The Judgment House eBook

Gilbert Parker
This eBook from the Gutenberg Project consists of approximately 574 pages of information about The Judgment House.

The Judgment House eBook

Gilbert Parker
This eBook from the Gutenberg Project consists of approximately 574 pages of information about The Judgment House.

Al’mah nodded.  “So I laugh a good deal, and try to be cheerful, and it does more good than being too sympathetic.  Sympathy gets to be mere snivelling very often.  I’ve smiled and laughed a great deal out here; and they say it’s useful.  The surgeons say it, and the men say it too sometimes.”

“Are you known as Nurse Grattan?” Jasmine asked with sudden remembrance.

“Yes, Grattan was my mother’s name.  I am Nurse Grattan here.”

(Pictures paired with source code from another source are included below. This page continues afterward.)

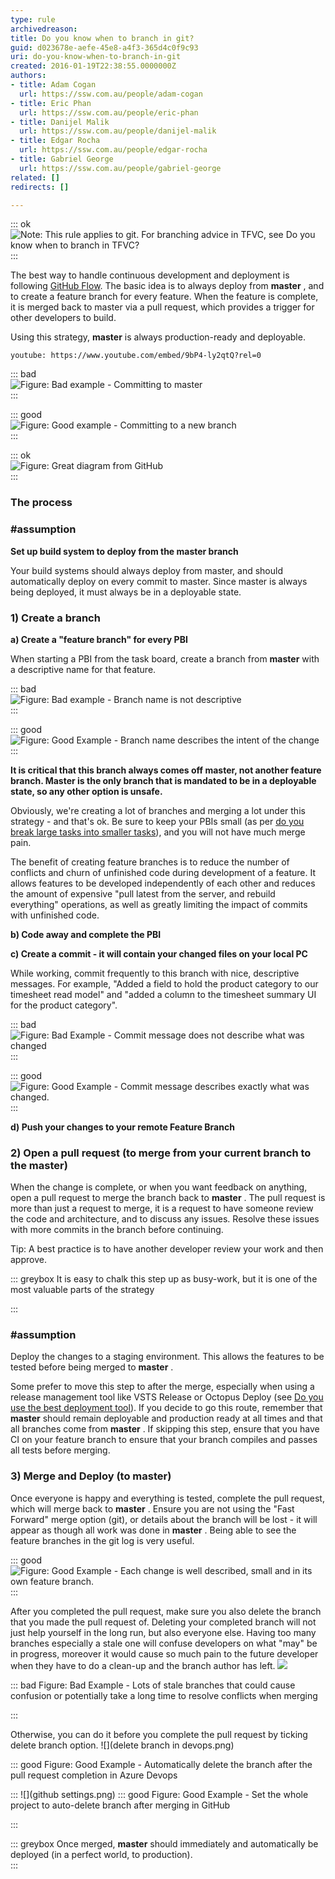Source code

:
 ```yaml
---
type: rule
archivedreason: 
title: Do you know when to branch in git?
guid: d023678e-aefe-45e8-a4f3-365d4c0f9c93
uri: do-you-know-when-to-branch-in-git
created: 2016-01-19T22:38:55.0000000Z
authors:
- title: Adam Cogan
  url: https://ssw.com.au/people/adam-cogan
- title: Eric Phan
  url: https://ssw.com.au/people/eric-phan
- title: Danijel Malik
  url: https://ssw.com.au/people/danijel-malik
- title: Edgar Rocha
  url: https://ssw.com.au/people/edgar-rocha
- title: Gabriel George
  url: https://ssw.com.au/people/gabriel-george
related: []
redirects: []

---
```


::: ok  
![Note: This rule applies to git. For branching advice in TFVC, see Do you know when to branch in TFVC?](finishing-a-feature-with-world-class-flow.jpg)  
:::

The best way to handle continuous development and deployment is following [GitHub Flow](https://guides.github.com/introduction/flow/). The basic idea is to always deploy from  **master** , and to create a feature branch for every feature. When the feature is complete, it is merged back to master via a pull request, which provides a trigger for other developers to build.

Using this strategy,  **master** is always production-ready and deployable.

<!--endintro-->


`youtube: https://www.youtube.com/embed/9bP4-ly2qtQ?rel=0`
 




::: bad  
![Figure: Bad example - Committing to master](commit-master-bad.jpg)  
:::


::: good  
![Figure: Good example - Committing to a new branch](commit-branch-good.jpg)  
:::


::: ok  
![Figure: Great diagram from        GitHub](github-flow.jpg)  
:::

### The process

### #assumption


**Set up build system to deploy from the master branch**

Your build systems should always deploy from master, and should automatically deploy on every commit to master.
Since master is always being deployed, it must always be in a deployable state.

### 1) Create a branch

**a) Create a "feature branch" for every PBI**

When starting a PBI from the task board, create a branch from      **master** with a descriptive name for that feature.


::: bad  
![Figure: Bad example - Branch name is not descriptive](BadBranchName.png)  
:::


::: good  
![Figure: Good Example - Branch name describes the intent of the change](GoodBranchName.png)  
:::

**It is critical that this branch always comes off master, not another feature branch. Master is the only branch that is mandated to be in a deployable state, so any other option is unsafe.**

Obviously, we're creating a lot of branches and merging a lot under this strategy - and that's ok.  Be sure to keep your PBIs small (as per [do you break large tasks into smaller tasks](/estimating-do-you-break-large-tasks-into-smaller-tasks)), and you will not have much merge pain.

The benefit of creating feature branches is to reduce the number of conflicts and churn of unfinished code during development of a feature.  It allows features to be developed independently of each other and reduces the amount of expensive "pull latest from the server, and rebuild everything" operations, as well as greatly limiting the impact of commits with unfinished code.

**b) Code away and complete the PBI**

**c) Create a commit - it will contain your changed files on your local PC**

While working, commit frequently to this branch with nice, descriptive messages. For example, "Added a field to hold the product category to our timesheet read model" and "added a column to the timesheet summary UI for the product category".


::: bad  
![Figure: Bad Example - Commit message does not describe what was changed](BadCommitMessage.png)  
:::


::: good  
![Figure: Good Example - Commit message describes exactly what was changed.](GoodCommitMessage.png)  
:::

**d) Push your changes to your remote Feature Branch**

### 2) Open a pull request (to merge from your current branch to the master)


When the change is complete, or when you want feedback on anything, open a pull request to merge the branch back to      **master** . The pull request is more than just a request to merge, it is a request to have someone review the code and architecture, and to discuss any issues.  Resolve these issues with more commits in the branch before continuing.

Tip: A best practice is to have another developer review your work and then approve.

::: greybox
It is easy to chalk this step up as busy-work, but it is one of the most valuable parts of the strategy

:::

### #assumption


Deploy the changes to a staging environment.  This allows the features to be tested before being merged to      **master** .

Some prefer to move this step to after the merge, especially when using a release management tool like VSTS Release or Octopus Deploy (see     [Do you use the best deployment tool](/do-you-use-the-best-deployment-tool)).  If you decide to go this route, remember that      **master** should remain deployable and production ready at all times and that all branches come from      **master** .  If skipping this step, ensure that you have CI on your feature branch to ensure that your branch compiles and passes all tests before merging.

### 3) Merge and Deploy (to master)


Once everyone is happy and everything is tested, complete the pull request, which will merge back to      **master** . Ensure you are not using the "Fast Forward" merge option (git), or details about the branch will be lost - it will appear as though all work was done in      **master** . Being able to see the feature branches in the git log is very useful.


::: good  
![Figure: Good Example - Each change is well described, small and in its own feature branch.](GoodGitHistory.png)  
:::

After you completed the pull request, make sure you also delete the branch     that you made the pull request of. Deleting your completed branch will not just help yourself in the long run, but also everyone else. Having too many branches especially a stale one will confuse developers on what "may" be in progress, moreover it would cause so much pain to the future developer when they have to do a clean-up and the branch author has left.
![](bad-figure-stale-branches2.png)



::: bad
Figure: Bad Example - Lots of stale branches that could cause confusion or potentially take a long time to resolve conflicts when merging

:::

Otherwise, you can do it before you complete the pull request by ticking     delete branch option.
![](delete branch in devops.png)


::: good
Figure: Good Example - Automatically delete the branch after the pull         request completion in Azure Devops

:::
![](github settings.png)
::: good
Figure: Good Example - Set the whole project to auto-delete branch after         merging in GitHub

:::

::: greybox
Once merged,      **master** should immediately and automatically be deployed (in a perfect world, to production).  
:::
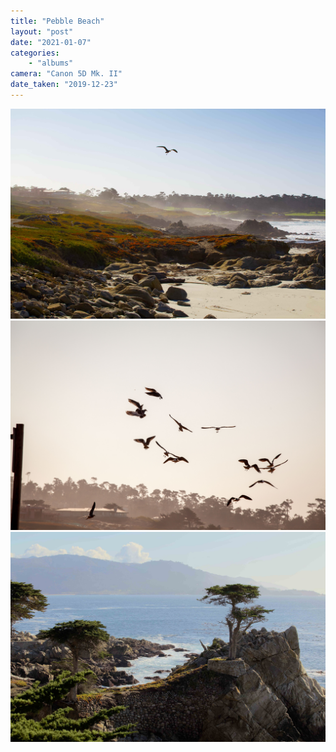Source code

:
 ```yaml
---
title: "Pebble Beach"
layout: "post" 
date: "2021-01-07"
categories: 
    - "albums"
camera: "Canon 5D Mk. II"
date_taken: "2019-12-23"
---
```


![pebblebeach1](/images/pebblebeach1.jpg)
![pebblebeach2](/images/pebblebeach2.jpg)
![pebblebeach3](/images/pebblebeach3.jpg)
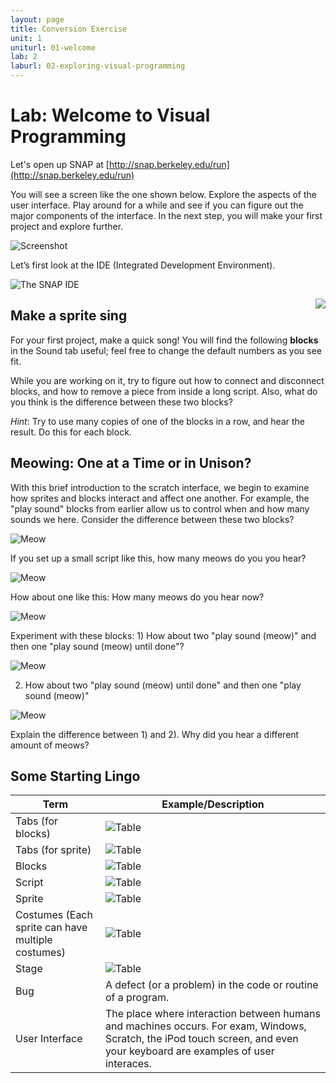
 ```yaml
---
layout: page
title: Conversion Exercise
unit: 1
uniturl: 01-welcome
lab: 2
laburl: 02-exploring-visual-programming
---
```


Lab: Welcome to Visual Programming
==================================

Let's open up SNAP at [http://snap.berkeley.edu/run](http://snap.berkeley.edu/run)

You will see a screen like the one shown below. Explore the aspects of the user interface. Play around for a while and see if you can figure out the major components of the interface. In the next step, you will make your first project and explore further.

![Screenshot](lab-ide-1.png)

Let’s first look at the IDE (Integrated Development Environment).

![The SNAP IDE](lab-ide-2.png)

<img src="lab-ide-3.png" align="right" />

Make a sprite sing
------------------
For your first project, make a quick song! You will find the following **blocks** in the Sound tab useful; feel free to change the default numbers as you see fit.

While you are working on it, try to figure out how to connect and disconnect blocks, and how to remove a piece from inside a long script. Also, what do you think is the difference between these two blocks?

*Hint*: Try to use many copies of one of the blocks in a row, and hear the result. Do this for each block.


Meowing: One at a Time or in Unison?
------------------------------------

With this brief introduction to the scratch interface, we begin to examine how sprites and blocks
interact and affect one another. For example, the "play sound" blocks from earlier allow us to control
when and how many sounds we here. Consider the difference between these two blocks?

![Meow](lab-meow-1.png)

If you set up a small script like this, how many meows do you you hear?

![Meow](lab-meow-2.png)

How about one like this: How many meows do you hear now?

![Meow](lab-meow-3.png)

Experiment with these blocks: 1) How about two "play sound (meow)" and then one "play sound (meow) until done"?

![Meow](lab-meow-4.png)

2) How about two "play sound (meow) until done" and then one "play sound (meow)"

![Meow](lab-meow-5.png)

Explain the difference between 1) and 2). Why did you hear a different amount of meows?


Some Starting Lingo
-------------------


| Term | Example/Description |
| ---- | ------------------- |
| Tabs (for blocks) | ![Table](lab-table-1.png) |
| Tabs (for sprite) | ![Table](lab-table-2.png) |
| Blocks | ![Table](lab-table-3.png) |
| Script | ![Table](lab-table-4.png) |
| Sprite | ![Table](lab-table-5.png) |
| Costumes (Each sprite can have multiple costumes) | ![Table](lab-table-6.png) |
| Stage | ![Table](lab-table-7.png) |
| Bug  | A defect (or a problem) in the code or routine of a program. |
| User Interface | The place where interaction between humans and machines occurs. For exam, Windows, Scratch, the iPod touch screen, and even your keyboard are examples of user interaces. |







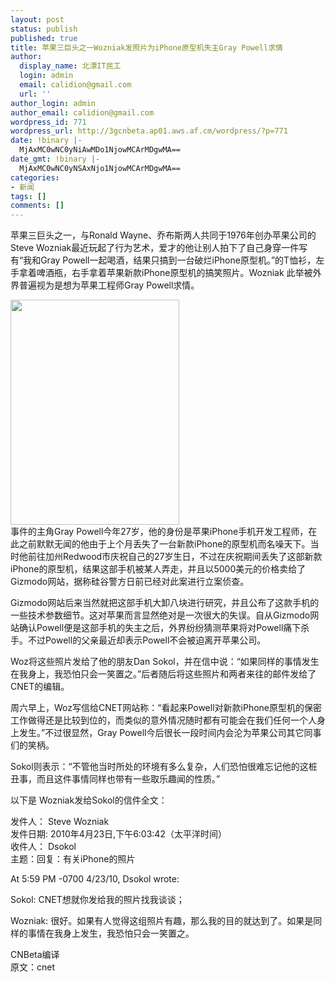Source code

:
 ```yaml
---
layout: post
status: publish
published: true
title: 苹果三巨头之一Wozniak发照片为iPhone原型机失主Gray Powell求情
author:
  display_name: 北漂IT民工
  login: admin
  email: calidion@gmail.com
  url: ''
author_login: admin
author_email: calidion@gmail.com
wordpress_id: 771
wordpress_url: http://3gcnbeta.ap01.aws.af.cm/wordpress/?p=771
date: !binary |-
  MjAxMC0wNC0yNiAwMDo1NjowMCArMDgwMA==
date_gmt: !binary |-
  MjAxMC0wNC0yNSAxNjo1NjowMCArMDgwMA==
categories:
- 新闻
tags: []
comments: []
---
```

<p>苹果三巨头之一，与Ronald Wayne、乔布斯两人共同于1976年创办苹果公司的Steve Wozniak最近玩起了行为艺术，爱才的他让别人拍下了自己身穿一件写有&ldquo;我和Gray Powell一起喝酒，结果只搞到一台破烂iPhone原型机。&rdquo;的T恤衫，左手拿着啤酒瓶，右手拿着苹果新款iPhone原型机的搞笑照片。Wozniak 此举被外界普遍视为是想为苹果工程师Gray Powell求情。</p>
<p><img src="http://img.cnbeta.com/newsimg/100425/0938350179031885.jpg" border="0" alt="" width="270" height="360" /><br />
事件的主角Gray Powell今年27岁，他的身份是苹果iPhone手机开发工程师，在此之前默默无闻的他由于上个月丢失了一台新款iPhone的原型机而名噪天下。当时他前往加州Redwood市庆祝自己的27岁生日，不过在庆祝期间丢失了这部新款iPhone的原型机，结果这部手机被某人弄走，并且以5000美元的价格卖给了Gizmodo网站，据称硅谷警方日前已经对此案进行立案侦查。</p>
<p>Gizmodo网站后来当然就把这部手机大卸八块进行研究，并且公布了这款手机的一些技术参数细节。这对苹果而言显然绝对是一次很大的失误。自从Gizmodo网站确认Powell便是这部手机的失主之后，外界纷纷猜测苹果将对Powell痛下杀手。不过Powell的父亲最近却表示Powell不会被迫离开苹果公司。</p>
<p>Woz将这些照片发给了他的朋友Dan Sokol，并在信中说：&ldquo;如果同样的事情发生在我身上，我恐怕只会一笑置之。&rdquo;后者随后将这些照片和两者来往的邮件发给了CNET的编辑。</p>
<p>周六早上，Woz写信给CNET网站称：&ldquo;看起来Powell对新款iPhone原型机的保密工作做得还是比较到位的，而类似的意外情况随时都有可能会在我们任何一个人身上发生。&rdquo;不过很显然，Gray Powell今后很长一段时间内会沦为苹果公司其它同事们的笑柄。</p>
<p>Sokol则表示：&ldquo;不管他当时所处的环境有多么复杂，人们恐怕很难忘记他的这桩丑事，而且这件事情同样也带有一些取乐趣闻的性质。&rdquo;</p>
<p>以下是 Wozniak发给Sokol的信件全文：</p>
<p>发件人： Steve Wozniak<br />
发件日期: 2010年4月23日,下午6:03:42（太平洋时间）<br />
收件人： Dsokol<br />
主题：回复：有关iPhone的照片</p>
<p>At 5:59 PM -0700 4/23/10, Dsokol wrote:</p>
<p>Sokol: CNET想就你发给我的照片找我谈谈；</p>
<p>Wozniak: 很好。如果有人觉得这组照片有趣，那么我的目的就达到了。如果是同样的事情在我身上发生，我恐怕只会一笑置之。</p>
<p>CNBeta编译<br />
原文：cnet</p>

“So many have whispered good things of you.  A Scottish Rifleman said to me a week ago, ‘Ech, she’s aye see cheery!’ What a wonderful thing it is to make a whole army laugh.  Coming up here three officers spoke of you, and told of humorous things you had said.  It’s all quite honest, too.  It’s a reputation made out of new cloth.  No one knows who you are?”

Al’mah flushed.  “I don’t know quite who I am myself.  I think sometimes I’m the world’s foundling.”

Suddenly a cloud passed over her face again, and her strong whimsical features became drawn.

“I seem almost to lose my identity at times; and then it is I try most to laugh and be cheerful.  If I didn’t perhaps I should lose my identity altogether.  Do you ever feel that?”

“No; I often wish I could.”

Al’mah regarded her steadfastly.  “Why did you come here?” she asked.  “You had the world at your feet; and there was plenty to do in London.  Was it for the same reason that brought me here?  Was it something you wanted to forget there, some one you wanted to help here?”

Jasmine saw the hovering passion in the eyes fixed on her, and wondered what this woman had to say which could be of any import to herself; yet she felt there was something drawing nearer which would make her shrink.

“No,” Jasmine answered, “I did not come to forget, but to try and remember that one belongs to the world, to the work of the world, to the whole people, and not to one of the people; not to one man, or to one family, or to one’s self.  That’s all.”

Al’mah’s face was now very haggard, but her eyes were burning.  “I do not believe you,” she said straightly.  “You are one of those that have had a phantasy.  I had one first fifteen years ago, and it passed, yet it pursued me till yesterday—­till yesterday evening.  Now it’s gone; that phantasy is gone forever.  Come and see what it was.”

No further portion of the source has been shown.